Проблемы генезиса китайского государства | страница 63
Несоответствий такого рода между материалами письменных памятников с их столь строго разработанными классификационно стройными схемами и данными других источников — прежде всего надписей на костях — довольно много. Так, выяснилось, что в шанских надписях нет не только слова Инь, но и слова Ся (см. [293а]). Разумеется, тому могут быть различные объяснения. Возможно, что шанцы именовали Ся иным термином (как это делали чжоусцы по отношению к ним самим). Не исключено также, что Ся было просто уничтожено как самостоятельная этнополитическая общность и потому исчезло имя. Правда, сами чжоусцы поступали иначе: как правило, повергнутые, завоеванные, даже насильно перемещенные и расчлененные этнические общности (те же иньцы) получали возможность сохранять свое имя хотя бы в форме ритуальных жертвоприношений в честь предков. Но, возможно, что такого рода культ предков появился лишь с Чжоу.
Обращает на себя внимание любопытное сопоставление: шанцы не упоминали ни о Ся, ни о Яо, Шуне, Юе (последнее, впрочем, понятно: их ритуалы распространялись только на своих предков), а вот чжоусцы после победы над ними не только вспомнили обо всех, но и придали им большое значение. Однако, видимо, не сразу, в раннечжоуских надписях, на бронзе — наиболее аутентичных памятниках того времени — не встречаются упоминания ни о Ся, ни о Яо, Шуне или Юе. В «Шу цзин» о них уже много и подробно говорится, но нет еще ни слова о более ранних героях-ди. А у Сыма Цяня четко сказано, что, когда первые чжоуские правители после гибели Шан раздавали уделы своим родственникам и сподвижникам, они вспомнили о потомках не только Яо, Шуня и Юя, но даже Шэньнуна и Хуан-ди, и всем им были даны среди прочих уделы [296, гл. 4, с. 69; 69, с. 188]. Получается, что чем дальше от событий, тем с большими подробностями описывается все более отдаленная древность — обстоятельство, уже отмеченное в свое время Гу Цзеганом (см. [261, с. 11]).

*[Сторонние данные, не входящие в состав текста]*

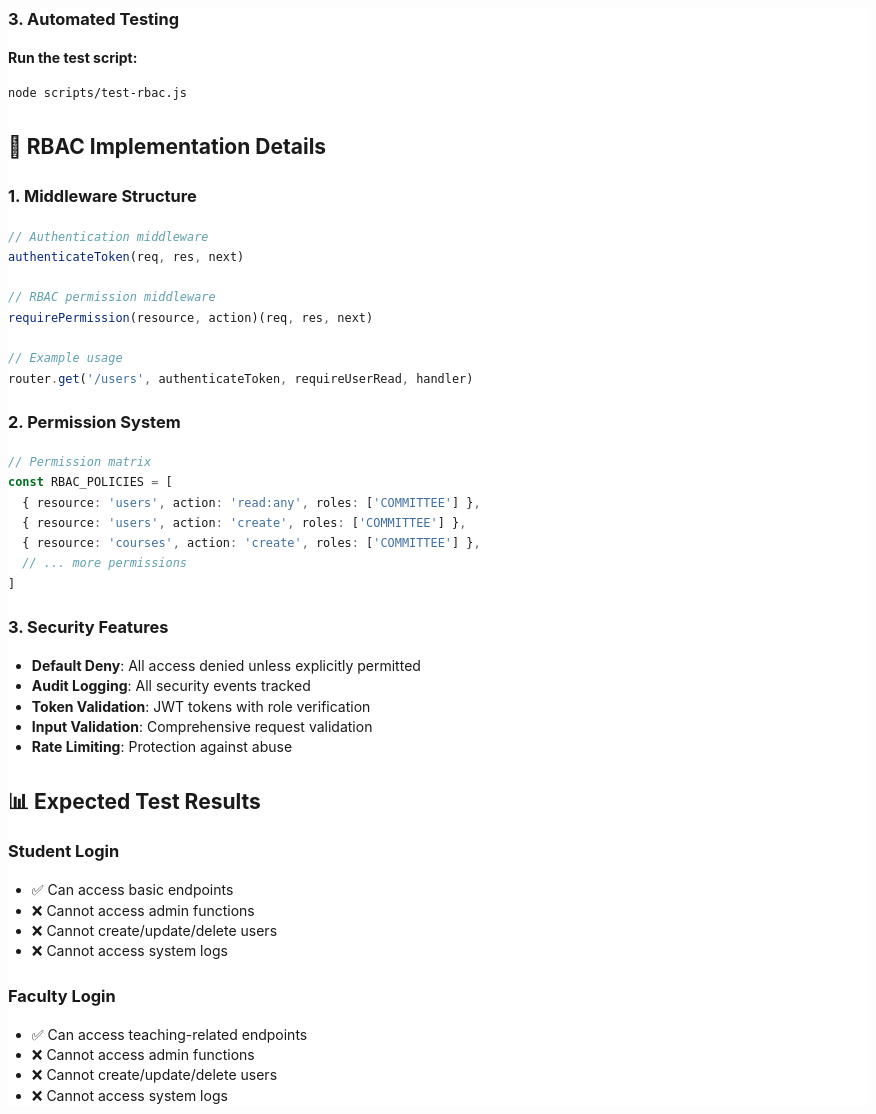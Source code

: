 ### 3. Automated Testing

**Run the test script:**
```bash
node scripts/test-rbac.js
```

## 🔧 RBAC Implementation Details

### 1. Middleware Structure

```typescript
// Authentication middleware
authenticateToken(req, res, next)

// RBAC permission middleware
requirePermission(resource, action)(req, res, next)

// Example usage
router.get('/users', authenticateToken, requireUserRead, handler)
```

### 2. Permission System

```typescript
// Permission matrix
const RBAC_POLICIES = [
  { resource: 'users', action: 'read:any', roles: ['COMMITTEE'] },
  { resource: 'users', action: 'create', roles: ['COMMITTEE'] },
  { resource: 'courses', action: 'create', roles: ['COMMITTEE'] },
  // ... more permissions
]
```

### 3. Security Features

- **Default Deny**: All access denied unless explicitly permitted
- **Audit Logging**: All security events tracked
- **Token Validation**: JWT tokens with role verification
- **Input Validation**: Comprehensive request validation
- **Rate Limiting**: Protection against abuse

## 📊 Expected Test Results

### Student Login
- ✅ Can access basic endpoints
- ❌ Cannot access admin functions
- ❌ Cannot create/update/delete users
- ❌ Cannot access system logs

### Faculty Login
- ✅ Can access teaching-related endpoints
- ❌ Cannot access admin functions
- ❌ Cannot create/update/delete users
- ❌ Cannot access system logs
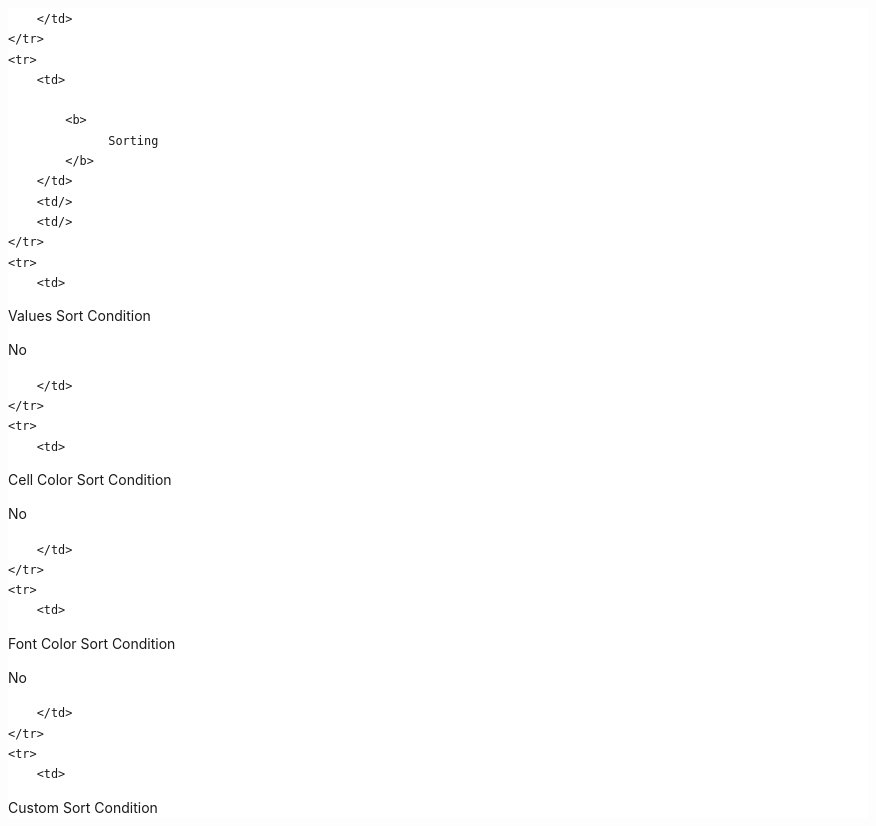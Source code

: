 		</td>
	</tr>
	<tr>
		<td>

			<b>
                  Sorting
			</b>
		</td>
		<td/>
		<td/>
	</tr>
	<tr>
		<td>

Values Sort Condition
		</td>
		<td>

No
		</td>
		<td>

		</td>
	</tr>
	<tr>
		<td>

Cell Color Sort Condition
		</td>
		<td>

No
		</td>
		<td>

		</td>
	</tr>
	<tr>
		<td>

Font Color Sort Condition
		</td>
		<td>

No
		</td>
		<td>

		</td>
	</tr>
	<tr>
		<td>

Custom Sort Condition
		</td>
		<td>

Если вспомнить упоминавшуюся выше и свойственную древнекитайской историографии тягу к систематизации моторизованных мифов и тем более реальных преданий глубокой старины, можно предположить, что во второй половине Чжоу и в Хань, когда такая систематизация проявляла себя наиболее активно (вспомним такие тексты, как «Ли цзи» и «Чжоу ли»), на основе разрозненных преданий старины сложилась достаточно полная и стройная картина. Лейтмотивом проделанных при этом манипуляций с текстами и преданиями было, насколько можно судить по результатам, придание разрозненным, противоречивым и параллельно существовавшим данным четкого вида стройной линейной композиции: от Шэньнуна — к Хуан-ди, от него и его преемников — к Яо, затем к Шуню, Юю и династии Ся, от нее — к Шан-Инь и далее к Чжоу. Причем нужно это было прежде всего и главным образом чжоусцам, легитимировавшим с помощью подобных построений свою власть. Построения такого рода с течением времени по мере дальнейшей разработки и детализации исторической схемы уходили все дальше, в глубь истории и тем получали все больший авторитет.